*THE TASK*
Leave out the pictures and return every entry exactly as it appears.

(Saved entries)
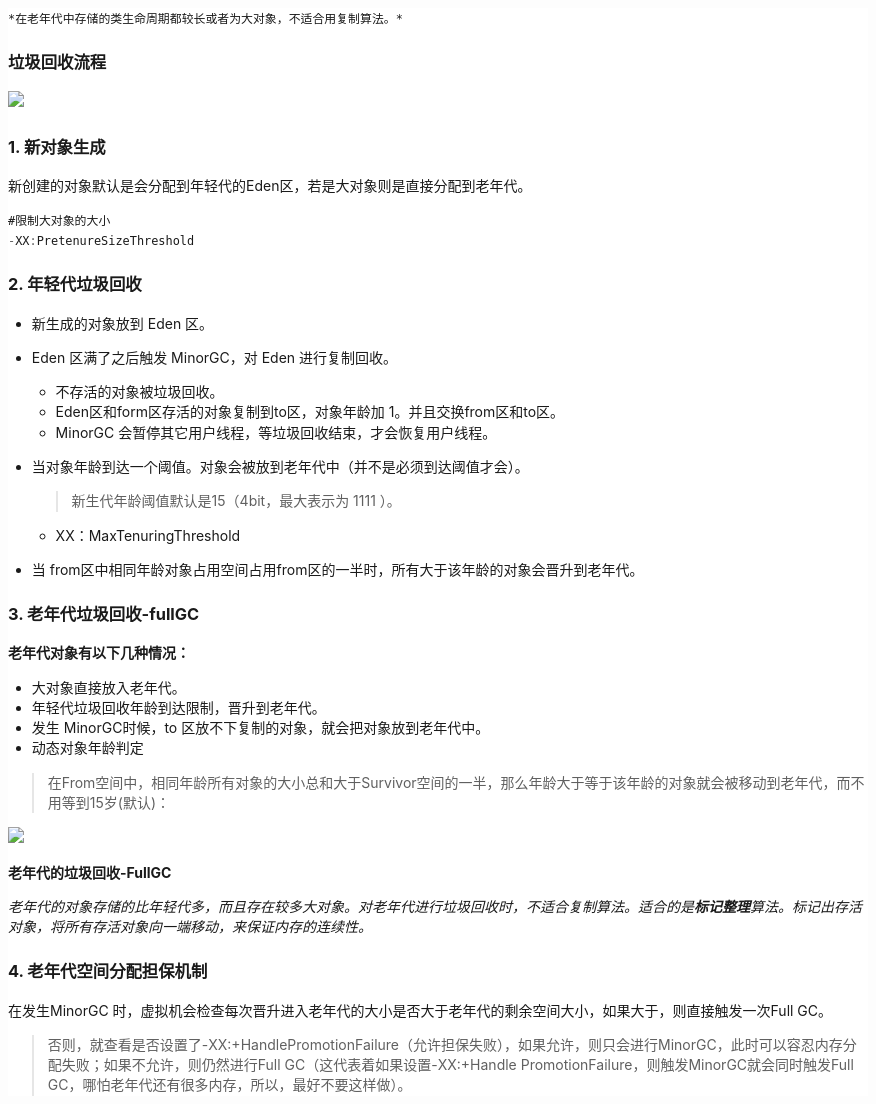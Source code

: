     *在老年代中存储的类生命周期都较长或者为大对象，不适合用复制算法。*
    

### 垃圾回收流程

![](https://s2.loli.net/2025/05/29/RAObQTHhumjsYS2.png)

### 1. 新对象生成

新创建的对象默认是会分配到年轻代的Eden区，若是大对象则是直接分配到老年代。

```java
#限制大对象的大小
-XX:PretenureSizeThreshold
```

### 2. 年轻代垃圾回收

- 新生成的对象放到 Eden 区。
- Eden 区满了之后触发 MinorGC，对 Eden 进行复制回收。
    - 不存活的对象被垃圾回收。
    - Eden区和form区存活的对象复制到to区，对象年龄加 1。并且交换from区和to区。
    - MinorGC 会暂停其它用户线程，等垃圾回收结束，才会恢复用户线程。
- 当对象年龄到达一个阈值。对象会被放到老年代中（并不是必须到达阈值才会）。
  
    > 新生代年龄阈值默认是15（4bit，最大表示为 1111 ）。
    > 
    - XX：MaxTenuringThreshold
- 当 from区中相同年龄对象占用空间占用from区的一半时，所有大于该年龄的对象会晋升到老年代。

### 3. 老年代垃圾回收-fullGC

**老年代对象有以下几种情况：**

- 大对象直接放入老年代。
- 年轻代垃圾回收年龄到达限制，晋升到老年代。
- 发生 MinorGC时候，to 区放不下复制的对象，就会把对象放到老年代中。
- 动态对象年龄判定

> 在From空间中，相同年龄所有对象的大小总和大于Survivor空间的一半，那么年龄大于等于该年龄的对象就会被移动到老年代，而不用等到15岁(默认)：
> 

![](https://s2.loli.net/2025/05/29/HXBZIGKuUAvjbYc.png)

**老年代的垃圾回收-FullGC**

*老年代的对象存储的比年轻代多，而且存在较多大对象。对老年代进行垃圾回收时，不适合复制算法。适合的是**标记整理**算法。标记出存活对象，将所有存活对象向一端移动，来保证内存的连续性。*

### 4. 老年代空间分配担保机制

在发生MinorGC 时，虚拟机会检查每次晋升进入老年代的大小是否大于老年代的剩余空间大小，如果大于，则直接触发一次Full GC。

> 否则，就查看是否设置了-XX:+HandlePromotionFailure（允许担保失败），如果允许，则只会进行MinorGC，此时可以容忍内存分配失败；如果不允许，则仍然进行Full GC（这代表着如果设置-XX:+Handle PromotionFailure，则触发MinorGC就会同时触发Full GC，哪怕老年代还有很多内存，所以，最好不要这样做）。
>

*ANSWER BELOW*
Source code

:     *在老年代中存储的类生命周期都较长或者为大对象，不适合用复制算法。*
    

### 垃圾回收流程

![](https://s2.loli.net/2025/05/29/RAObQTHhumjsYS2.png)

### 1. 新对象生成

新创建的对象默认是会分配到年轻代的Eden区，若是大对象则是直接分配到老年代。

```java
#限制大对象的大小
-XX:PretenureSizeThreshold
```

### 2. 年轻代垃圾回收

- 新生成的对象放到 Eden 区。
- Eden 区满了之后触发 MinorGC，对 Eden 进行复制回收。
    - 不存活的对象被垃圾回收。
    - Eden区和form区存活的对象复制到to区，对象年龄加 1。并且交换from区和to区。
    - MinorGC 会暂停其它用户线程，等垃圾回收结束，才会恢复用户线程。
- 当对象年龄到达一个阈值。对象会被放到老年代中（并不是必须到达阈值才会）。
  
    > 新生代年龄阈值默认是15（4bit，最大表示为 1111 ）。
    > 
    - XX：MaxTenuringThreshold
- 当 from区中相同年龄对象占用空间占用from区的一半时，所有大于该年龄的对象会晋升到老年代。

### 3. 老年代垃圾回收-fullGC

**老年代对象有以下几种情况：**

- 大对象直接放入老年代。
- 年轻代垃圾回收年龄到达限制，晋升到老年代。
- 发生 MinorGC时候，to 区放不下复制的对象，就会把对象放到老年代中。
- 动态对象年龄判定

> 在From空间中，相同年龄所有对象的大小总和大于Survivor空间的一半，那么年龄大于等于该年龄的对象就会被移动到老年代，而不用等到15岁(默认)：
> 

![](https://s2.loli.net/2025/05/29/HXBZIGKuUAvjbYc.png)

**老年代的垃圾回收-FullGC**

*老年代的对象存储的比年轻代多，而且存在较多大对象。对老年代进行垃圾回收时，不适合复制算法。适合的是**标记整理**算法。标记出存活对象，将所有存活对象向一端移动，来保证内存的连续性。*

### 4. 老年代空间分配担保机制

在发生MinorGC 时，虚拟机会检查每次晋升进入老年代的大小是否大于老年代的剩余空间大小，如果大于，则直接触发一次Full GC。

> 否则，就查看是否设置了-XX:+HandlePromotionFailure（允许担保失败），如果允许，则只会进行MinorGC，此时可以容忍内存分配失败；如果不允许，则仍然进行Full GC（这代表着如果设置-XX:+Handle PromotionFailure，则触发MinorGC就会同时触发Full GC，哪怕老年代还有很多内存，所以，最好不要这样做）。
>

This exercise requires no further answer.